Assumindo a crise da representação e internalizando-a desta forma, Close-up, em sua busca de uma realidade, de uma verdade que se afasta e não se deixa apreender facilmente, coloca ainda um debate sobre o papel social do cinema em uma chave contemporânea e de maneira inusitada. O cinema, a imagem, é antes de tudo aqui, uma questão de classe. Há um certo nível de perversão envolvido na fala de Sabdzian, quando o próprio reconhece em sua atitude farsesca um gesto de compensação e vingança sutil, quando, repentinamente, de João Ninguém, desempregado e desesperançado, ele se transforma em um artista reconhecido, podendo exercer uma autoridade quase irrestrita sobre aquela família abastada e sedenta de representações imagéticas tanto quanto ele. Do lado da família, servindo de contraponto, há a figura do filho, Merhdad, formado em engenharia e desatarefado por escolha própria, que busca na carreira artística algo que preencha um vazio existencial e a "falta" de opções de trabalho que desafiem sua personalidade. "Prefiro ser artista a padeiro", diz Merhdad no início do filme. É de sua boca também que sai o perdão da família ao final do julgamento, resolvendo verticalmente o conflito de classes numa chave paternalista como um gesto de compreensão que demonstra sua posição como o "detentor da verdade".

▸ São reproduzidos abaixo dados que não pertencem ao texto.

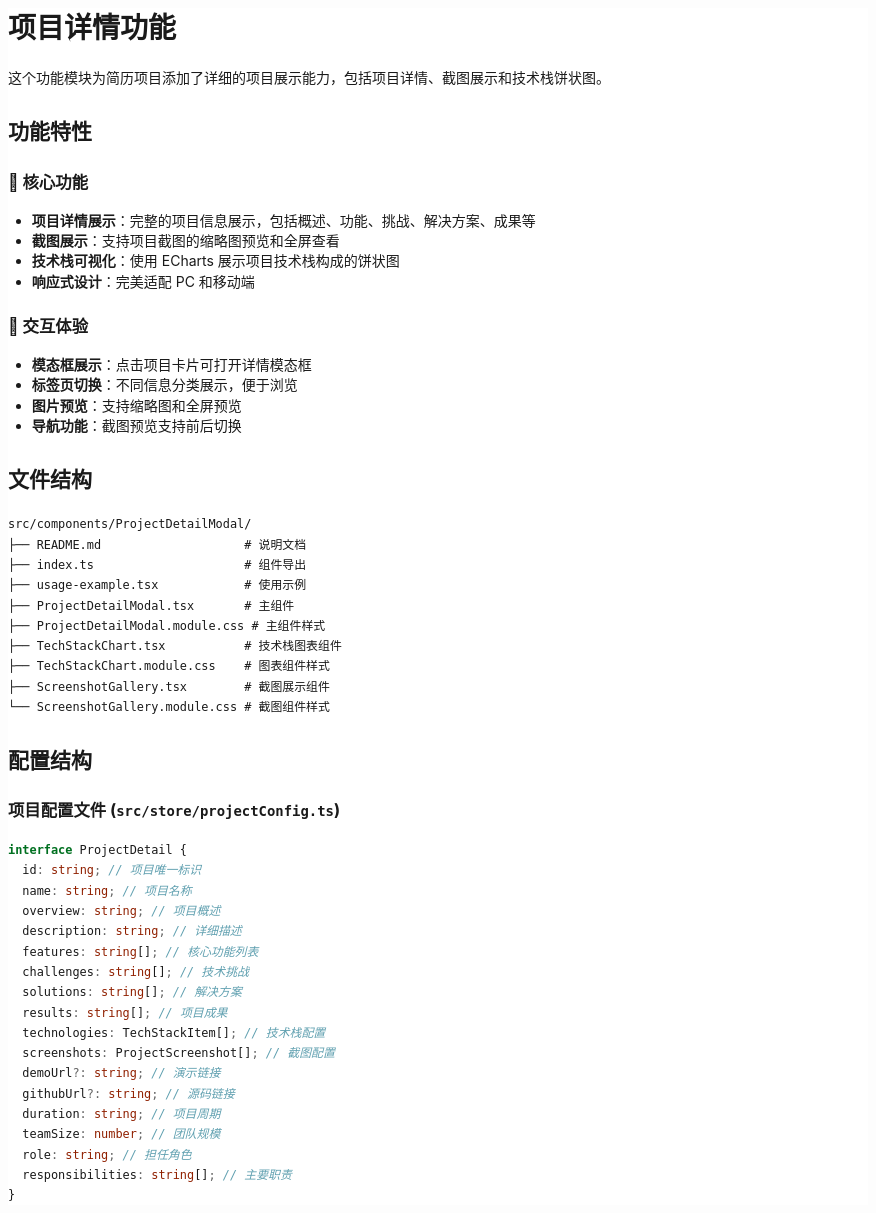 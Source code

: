 # 项目详情功能

这个功能模块为简历项目添加了详细的项目展示能力，包括项目详情、截图展示和技术栈饼状图。

## 功能特性

### 🎯 核心功能

- **项目详情展示**：完整的项目信息展示，包括概述、功能、挑战、解决方案、成果等
- **截图展示**：支持项目截图的缩略图预览和全屏查看
- **技术栈可视化**：使用 ECharts 展示项目技术栈构成的饼状图
- **响应式设计**：完美适配 PC 和移动端

### 📱 交互体验

- **模态框展示**：点击项目卡片可打开详情模态框
- **标签页切换**：不同信息分类展示，便于浏览
- **图片预览**：支持缩略图和全屏预览
- **导航功能**：截图预览支持前后切换

## 文件结构

```
src/components/ProjectDetailModal/
├── README.md                    # 说明文档
├── index.ts                     # 组件导出
├── usage-example.tsx            # 使用示例
├── ProjectDetailModal.tsx       # 主组件
├── ProjectDetailModal.module.css # 主组件样式
├── TechStackChart.tsx           # 技术栈图表组件
├── TechStackChart.module.css    # 图表组件样式
├── ScreenshotGallery.tsx        # 截图展示组件
└── ScreenshotGallery.module.css # 截图组件样式
```

## 配置结构

### 项目配置文件 (`src/store/projectConfig.ts`)

```typescript
interface ProjectDetail {
  id: string; // 项目唯一标识
  name: string; // 项目名称
  overview: string; // 项目概述
  description: string; // 详细描述
  features: string[]; // 核心功能列表
  challenges: string[]; // 技术挑战
  solutions: string[]; // 解决方案
  results: string[]; // 项目成果
  technologies: TechStackItem[]; // 技术栈配置
  screenshots: ProjectScreenshot[]; // 截图配置
  demoUrl?: string; // 演示链接
  githubUrl?: string; // 源码链接
  duration: string; // 项目周期
  teamSize: number; // 团队规模
  role: string; // 担任角色
  responsibilities: string[]; // 主要职责
}
```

O grito de Sabdzian por um cinema que dialogue com sua realidade imediata encontra uma resposta complexa na resolução que o filme apresenta a seu conflito (um encontro final entre o falso e o verdadeiro Makhmalbaf). É uma aposta otimista, sem dúvida, mas com um certo grau de ironia, em um reencontro simbólico do cinema com a realidade, em que impera uma crença no valor positivo da imagem, como lugar de reconhecimento e tomada de consciência do homem em toda a sua complexidade.

Fernando Veríssimo


1. Manipulations, Entretien avec Abbas Kiarostami, in Positif, nº 442, dezembro 1997, p. 96

2. Suspense e Suspensão, in Folha de São Paulo, 11 de janeiro 1998

3. Baseado numa amostragem tão limitada, posso até me enganar quanto às reações deste público de modo geral. Mas a experiência de várias sessões de filmes do próprio Kiarostami (sem contar a frieza com filmes como os de John Cassavetes, exibidos aqui no último Festival do Rio, também receberam da platéia) não contam histórias muito diferentes. Posso até me valer da explicação de Jonathan Rosenbaum, que, também assustado com a reação do público e de parte da crítica em relação a Gosto de Cereja, buscou sua resposta historicamente na relação conflituosa entre o cinema moderno e o público: "much of what has been called innovative in the art of movies over the past half century has at first been seen by part of the audience as boring or as representing a loss – usually because it has somehow redefined the shape and function of narrative" (Fill in the Blanks, Chicago Reader Movie Review Online).

4. Ver Manipulations..., p. 94 - 95.